Instructions for the task: When the string "pting" is part of a line below, that line should be copied.

Records provided: Begin

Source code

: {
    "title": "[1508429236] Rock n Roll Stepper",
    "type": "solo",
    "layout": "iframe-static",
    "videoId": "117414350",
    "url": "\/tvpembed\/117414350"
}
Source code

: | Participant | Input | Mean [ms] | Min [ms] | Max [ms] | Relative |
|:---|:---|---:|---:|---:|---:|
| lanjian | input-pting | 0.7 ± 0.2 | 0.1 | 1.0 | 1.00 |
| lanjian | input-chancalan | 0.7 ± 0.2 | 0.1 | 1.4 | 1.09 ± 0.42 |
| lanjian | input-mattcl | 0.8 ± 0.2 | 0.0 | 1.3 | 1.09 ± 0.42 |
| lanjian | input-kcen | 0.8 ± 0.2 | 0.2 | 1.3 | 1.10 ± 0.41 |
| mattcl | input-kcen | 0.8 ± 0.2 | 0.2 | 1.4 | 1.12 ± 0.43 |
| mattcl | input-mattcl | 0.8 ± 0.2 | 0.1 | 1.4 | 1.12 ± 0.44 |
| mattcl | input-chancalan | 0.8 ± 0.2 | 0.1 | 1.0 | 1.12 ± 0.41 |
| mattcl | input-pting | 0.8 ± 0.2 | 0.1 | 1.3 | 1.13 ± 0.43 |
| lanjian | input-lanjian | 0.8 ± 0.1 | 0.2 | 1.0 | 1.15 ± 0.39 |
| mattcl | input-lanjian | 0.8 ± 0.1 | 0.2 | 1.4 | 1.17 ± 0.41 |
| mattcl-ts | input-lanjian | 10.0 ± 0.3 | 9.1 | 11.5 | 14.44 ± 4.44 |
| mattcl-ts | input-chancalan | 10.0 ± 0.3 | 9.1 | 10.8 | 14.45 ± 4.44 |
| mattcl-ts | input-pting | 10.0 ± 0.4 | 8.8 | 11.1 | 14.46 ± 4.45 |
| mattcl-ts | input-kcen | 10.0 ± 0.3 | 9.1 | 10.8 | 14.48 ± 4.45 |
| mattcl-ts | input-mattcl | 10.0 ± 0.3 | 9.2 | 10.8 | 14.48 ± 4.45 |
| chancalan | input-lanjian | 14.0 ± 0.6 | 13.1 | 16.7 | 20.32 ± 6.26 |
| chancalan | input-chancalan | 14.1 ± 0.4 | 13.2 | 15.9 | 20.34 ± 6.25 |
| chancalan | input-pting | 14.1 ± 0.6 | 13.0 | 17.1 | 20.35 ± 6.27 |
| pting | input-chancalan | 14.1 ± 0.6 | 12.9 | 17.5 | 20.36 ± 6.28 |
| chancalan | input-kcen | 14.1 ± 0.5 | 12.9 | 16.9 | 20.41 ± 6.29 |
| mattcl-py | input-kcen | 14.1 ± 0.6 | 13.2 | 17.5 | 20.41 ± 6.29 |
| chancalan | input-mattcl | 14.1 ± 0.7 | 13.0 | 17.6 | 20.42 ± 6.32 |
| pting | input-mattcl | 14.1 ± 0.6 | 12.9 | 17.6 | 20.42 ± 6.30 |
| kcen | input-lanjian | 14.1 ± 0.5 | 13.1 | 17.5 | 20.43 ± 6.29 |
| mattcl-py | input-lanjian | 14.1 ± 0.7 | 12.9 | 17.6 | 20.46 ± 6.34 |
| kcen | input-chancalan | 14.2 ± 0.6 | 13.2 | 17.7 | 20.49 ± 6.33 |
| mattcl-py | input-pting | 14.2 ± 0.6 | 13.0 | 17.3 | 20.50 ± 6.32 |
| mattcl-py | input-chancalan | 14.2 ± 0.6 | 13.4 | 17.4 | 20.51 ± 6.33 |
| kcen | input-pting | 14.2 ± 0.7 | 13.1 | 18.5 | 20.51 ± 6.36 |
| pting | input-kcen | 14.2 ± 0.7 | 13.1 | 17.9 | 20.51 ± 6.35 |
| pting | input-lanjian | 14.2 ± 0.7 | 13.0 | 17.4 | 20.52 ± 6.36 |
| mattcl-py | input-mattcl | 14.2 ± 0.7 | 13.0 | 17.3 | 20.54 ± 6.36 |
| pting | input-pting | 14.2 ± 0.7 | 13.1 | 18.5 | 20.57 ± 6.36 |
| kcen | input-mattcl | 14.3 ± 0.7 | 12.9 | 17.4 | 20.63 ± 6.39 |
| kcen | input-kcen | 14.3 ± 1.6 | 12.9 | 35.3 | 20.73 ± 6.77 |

Records provided: End

Problem solution:
| lanjian | input-pting | 0.7 ± 0.2 | 0.1 | 1.0 | 1.00 |
| mattcl | input-pting | 0.8 ± 0.2 | 0.1 | 1.3 | 1.13 ± 0.43 |
| mattcl-ts | input-pting | 10.0 ± 0.4 | 8.8 | 11.1 | 14.46 ± 4.45 |
| chancalan | input-pting | 14.1 ± 0.6 | 13.0 | 17.1 | 20.35 ± 6.27 |
| pting | input-chancalan | 14.1 ± 0.6 | 12.9 | 17.5 | 20.36 ± 6.28 |
| pting | input-mattcl | 14.1 ± 0.6 | 12.9 | 17.6 | 20.42 ± 6.30 |
| mattcl-py | input-pting | 14.2 ± 0.6 | 13.0 | 17.3 | 20.50 ± 6.32 |
| kcen | input-pting | 14.2 ± 0.7 | 13.1 | 18.5 | 20.51 ± 6.36 |
| pting | input-kcen | 14.2 ± 0.7 | 13.1 | 17.9 | 20.51 ± 6.35 |
| pting | input-lanjian | 14.2 ± 0.7 | 13.0 | 17.4 | 20.52 ± 6.36 |
| pting | input-pting | 14.2 ± 0.7 | 13.1 | 18.5 | 20.57 ± 6.36 |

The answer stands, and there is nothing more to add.